Problem details: Reproduce the following entries verbatim, each one complete.

☆ ☆ ☆ ☆ ☆

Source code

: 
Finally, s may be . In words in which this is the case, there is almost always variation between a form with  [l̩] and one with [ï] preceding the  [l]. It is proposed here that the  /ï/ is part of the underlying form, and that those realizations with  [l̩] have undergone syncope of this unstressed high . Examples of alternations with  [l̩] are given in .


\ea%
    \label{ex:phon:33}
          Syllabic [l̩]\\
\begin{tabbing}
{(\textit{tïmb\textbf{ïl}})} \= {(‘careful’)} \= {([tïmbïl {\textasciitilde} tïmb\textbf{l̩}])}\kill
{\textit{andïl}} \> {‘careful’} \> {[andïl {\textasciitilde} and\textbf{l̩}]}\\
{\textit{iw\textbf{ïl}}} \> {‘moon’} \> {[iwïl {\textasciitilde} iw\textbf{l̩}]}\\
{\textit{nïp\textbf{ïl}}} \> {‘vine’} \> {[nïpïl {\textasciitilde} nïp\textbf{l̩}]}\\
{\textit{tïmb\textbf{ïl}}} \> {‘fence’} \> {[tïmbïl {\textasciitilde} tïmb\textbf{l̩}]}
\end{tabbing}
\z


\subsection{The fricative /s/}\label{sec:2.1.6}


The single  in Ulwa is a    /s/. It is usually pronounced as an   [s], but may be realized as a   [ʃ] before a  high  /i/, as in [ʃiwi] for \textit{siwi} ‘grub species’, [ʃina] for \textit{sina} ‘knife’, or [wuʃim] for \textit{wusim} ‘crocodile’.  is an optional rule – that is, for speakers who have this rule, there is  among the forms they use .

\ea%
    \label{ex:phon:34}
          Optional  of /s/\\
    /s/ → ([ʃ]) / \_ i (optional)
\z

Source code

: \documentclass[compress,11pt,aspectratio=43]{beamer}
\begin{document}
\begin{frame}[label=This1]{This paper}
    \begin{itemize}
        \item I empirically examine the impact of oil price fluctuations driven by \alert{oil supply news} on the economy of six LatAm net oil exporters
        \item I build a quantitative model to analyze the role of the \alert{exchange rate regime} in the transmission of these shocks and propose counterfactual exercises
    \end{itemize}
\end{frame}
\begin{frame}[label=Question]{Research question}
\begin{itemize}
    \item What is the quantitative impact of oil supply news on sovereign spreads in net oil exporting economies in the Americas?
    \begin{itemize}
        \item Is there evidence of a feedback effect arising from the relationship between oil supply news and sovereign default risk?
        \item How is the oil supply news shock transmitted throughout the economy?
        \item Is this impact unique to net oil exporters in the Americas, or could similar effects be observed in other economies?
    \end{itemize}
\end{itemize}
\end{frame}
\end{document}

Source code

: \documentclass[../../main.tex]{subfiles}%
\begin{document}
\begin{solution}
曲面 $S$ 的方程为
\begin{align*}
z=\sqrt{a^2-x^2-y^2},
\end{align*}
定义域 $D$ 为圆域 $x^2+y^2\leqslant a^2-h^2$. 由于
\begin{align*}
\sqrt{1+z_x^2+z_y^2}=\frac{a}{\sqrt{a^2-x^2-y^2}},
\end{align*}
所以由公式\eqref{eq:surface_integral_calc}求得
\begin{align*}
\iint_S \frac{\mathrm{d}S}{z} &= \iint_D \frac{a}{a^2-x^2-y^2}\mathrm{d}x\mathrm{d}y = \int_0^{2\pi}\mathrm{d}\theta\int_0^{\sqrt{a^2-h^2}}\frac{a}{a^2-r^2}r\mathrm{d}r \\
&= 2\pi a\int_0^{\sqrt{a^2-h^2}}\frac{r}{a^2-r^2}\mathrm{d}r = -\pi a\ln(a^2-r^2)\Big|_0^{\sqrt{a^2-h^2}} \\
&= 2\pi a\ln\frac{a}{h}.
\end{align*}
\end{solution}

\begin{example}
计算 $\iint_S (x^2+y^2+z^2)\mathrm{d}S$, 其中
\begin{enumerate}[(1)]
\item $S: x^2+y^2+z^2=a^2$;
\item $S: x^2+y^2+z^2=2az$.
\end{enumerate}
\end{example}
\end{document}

☆ ☆ ☆ ☆ ☆

Result for this exercise:
Source code

: 
Finally, s may be . In words in which this is the case, there is almost always variation between a form with  [l̩] and one with [ï] preceding the  [l]. It is proposed here that the  /ï/ is part of the underlying form, and that those realizations with  [l̩] have undergone syncope of this unstressed high . Examples of alternations with  [l̩] are given in .


\ea%
    \label{ex:phon:33}
          Syllabic [l̩]\\
\begin{tabbing}
{(\textit{tïmb\textbf{ïl}})} \= {(‘careful’)} \= {([tïmbïl {\textasciitilde} tïmb\textbf{l̩}])}\kill
{\textit{andïl}} \> {‘careful’} \> {[andïl {\textasciitilde} and\textbf{l̩}]}\\
{\textit{iw\textbf{ïl}}} \> {‘moon’} \> {[iwïl {\textasciitilde} iw\textbf{l̩}]}\\
{\textit{nïp\textbf{ïl}}} \> {‘vine’} \> {[nïpïl {\textasciitilde} nïp\textbf{l̩}]}\\
{\textit{tïmb\textbf{ïl}}} \> {‘fence’} \> {[tïmbïl {\textasciitilde} tïmb\textbf{l̩}]}
\end{tabbing}
\z


\subsection{The fricative /s/}\label{sec:2.1.6}


The single  in Ulwa is a    /s/. It is usually pronounced as an   [s], but may be realized as a   [ʃ] before a  high  /i/, as in [ʃiwi] for \textit{siwi} ‘grub species’, [ʃina] for \textit{sina} ‘knife’, or [wuʃim] for \textit{wusim} ‘crocodile’.  is an optional rule – that is, for speakers who have this rule, there is  among the forms they use .

\ea%
    \label{ex:phon:34}
          Optional  of /s/\\
    /s/ → ([ʃ]) / \_ i (optional)
\z

Source code

: \documentclass[compress,11pt,aspectratio=43]{beamer}
\begin{document}
\begin{frame}[label=This1]{This paper}
    \begin{itemize}
        \item I empirically examine the impact of oil price fluctuations driven by \alert{oil supply news} on the economy of six LatAm net oil exporters
        \item I build a quantitative model to analyze the role of the \alert{exchange rate regime} in the transmission of these shocks and propose counterfactual exercises
    \end{itemize}
\end{frame}
\begin{frame}[label=Question]{Research question}
\begin{itemize}
    \item What is the quantitative impact of oil supply news on sovereign spreads in net oil exporting economies in the Americas?
    \begin{itemize}
        \item Is there evidence of a feedback effect arising from the relationship between oil supply news and sovereign default risk?
        \item How is the oil supply news shock transmitted throughout the economy?
        \item Is this impact unique to net oil exporters in the Americas, or could similar effects be observed in other economies?
    \end{itemize}
\end{itemize}
\end{frame}
\end{document}

Source code

: \documentclass[../../main.tex]{subfiles}%
\begin{document}
\begin{solution}
曲面 $S$ 的方程为
\begin{align*}
z=\sqrt{a^2-x^2-y^2},
\end{align*}
定义域 $D$ 为圆域 $x^2+y^2\leqslant a^2-h^2$. 由于
\begin{align*}
\sqrt{1+z_x^2+z_y^2}=\frac{a}{\sqrt{a^2-x^2-y^2}},
\end{align*}
所以由公式\eqref{eq:surface_integral_calc}求得
\begin{align*}
\iint_S \frac{\mathrm{d}S}{z} &= \iint_D \frac{a}{a^2-x^2-y^2}\mathrm{d}x\mathrm{d}y = \int_0^{2\pi}\mathrm{d}\theta\int_0^{\sqrt{a^2-h^2}}\frac{a}{a^2-r^2}r\mathrm{d}r \\
&= 2\pi a\int_0^{\sqrt{a^2-h^2}}\frac{r}{a^2-r^2}\mathrm{d}r = -\pi a\ln(a^2-r^2)\Big|_0^{\sqrt{a^2-h^2}} \\
&= 2\pi a\ln\frac{a}{h}.
\end{align*}
\end{solution}

\begin{example}
计算 $\iint_S (x^2+y^2+z^2)\mathrm{d}S$, 其中
\begin{enumerate}[(1)]
\item $S: x^2+y^2+z^2=a^2$;
\item $S: x^2+y^2+z^2=2az$.
\end{enumerate}
\end{example}
\end{document}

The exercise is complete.